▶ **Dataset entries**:
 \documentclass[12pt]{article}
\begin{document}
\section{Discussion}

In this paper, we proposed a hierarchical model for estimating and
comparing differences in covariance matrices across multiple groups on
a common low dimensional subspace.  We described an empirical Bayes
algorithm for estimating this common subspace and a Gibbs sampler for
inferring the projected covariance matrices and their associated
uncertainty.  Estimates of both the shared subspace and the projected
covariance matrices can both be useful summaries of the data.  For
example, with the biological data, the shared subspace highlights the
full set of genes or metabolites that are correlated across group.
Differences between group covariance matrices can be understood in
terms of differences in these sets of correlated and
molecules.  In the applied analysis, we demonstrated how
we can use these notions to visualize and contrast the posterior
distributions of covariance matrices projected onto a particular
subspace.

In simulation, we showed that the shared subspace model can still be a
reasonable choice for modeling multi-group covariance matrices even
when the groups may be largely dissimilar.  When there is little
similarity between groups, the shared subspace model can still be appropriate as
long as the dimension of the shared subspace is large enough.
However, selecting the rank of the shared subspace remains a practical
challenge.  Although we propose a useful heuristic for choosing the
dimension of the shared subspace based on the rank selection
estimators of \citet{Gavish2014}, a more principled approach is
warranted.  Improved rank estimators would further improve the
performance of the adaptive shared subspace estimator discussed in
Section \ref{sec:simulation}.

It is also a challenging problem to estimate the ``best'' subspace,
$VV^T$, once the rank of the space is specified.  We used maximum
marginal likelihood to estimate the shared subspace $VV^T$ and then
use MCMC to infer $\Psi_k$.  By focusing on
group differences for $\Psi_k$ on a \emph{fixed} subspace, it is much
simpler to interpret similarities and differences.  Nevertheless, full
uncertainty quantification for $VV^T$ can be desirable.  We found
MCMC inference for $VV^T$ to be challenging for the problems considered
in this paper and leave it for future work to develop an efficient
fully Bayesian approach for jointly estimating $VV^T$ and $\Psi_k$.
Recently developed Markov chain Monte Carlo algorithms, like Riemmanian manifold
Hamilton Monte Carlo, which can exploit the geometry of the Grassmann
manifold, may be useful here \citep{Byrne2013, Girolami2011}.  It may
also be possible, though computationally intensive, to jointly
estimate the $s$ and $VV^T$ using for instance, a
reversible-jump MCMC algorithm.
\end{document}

▶ **INSTRUCTIONS TO FOLLOW**: Taking the entries above, write out exactly each line from the one holding "a common low" to the one holding "use MCMC to", both included, and stop there.

▶ **OUTPUT FOR THIS EXERCISE**:
a common low dimensional subspace.  We described an empirical Bayes
algorithm for estimating this common subspace and a Gibbs sampler for
inferring the projected covariance matrices and their associated
uncertainty.  Estimates of both the shared subspace and the projected
covariance matrices can both be useful summaries of the data.  For
example, with the biological data, the shared subspace highlights the
full set of genes or metabolites that are correlated across group.
Differences between group covariance matrices can be understood in
terms of differences in these sets of correlated and
molecules.  In the applied analysis, we demonstrated how
we can use these notions to visualize and contrast the posterior
distributions of covariance matrices projected onto a particular
subspace.

In simulation, we showed that the shared subspace model can still be a
reasonable choice for modeling multi-group covariance matrices even
when the groups may be largely dissimilar.  When there is little
similarity between groups, the shared subspace model can still be appropriate as
long as the dimension of the shared subspace is large enough.
However, selecting the rank of the shared subspace remains a practical
challenge.  Although we propose a useful heuristic for choosing the
dimension of the shared subspace based on the rank selection
estimators of \citet{Gavish2014}, a more principled approach is
warranted.  Improved rank estimators would further improve the
performance of the adaptive shared subspace estimator discussed in
Section \ref{sec:simulation}.

It is also a challenging problem to estimate the ``best'' subspace,
$VV^T$, once the rank of the space is specified.  We used maximum
marginal likelihood to estimate the shared subspace $VV^T$ and then
use MCMC to infer $\Psi_k$.  By focusing on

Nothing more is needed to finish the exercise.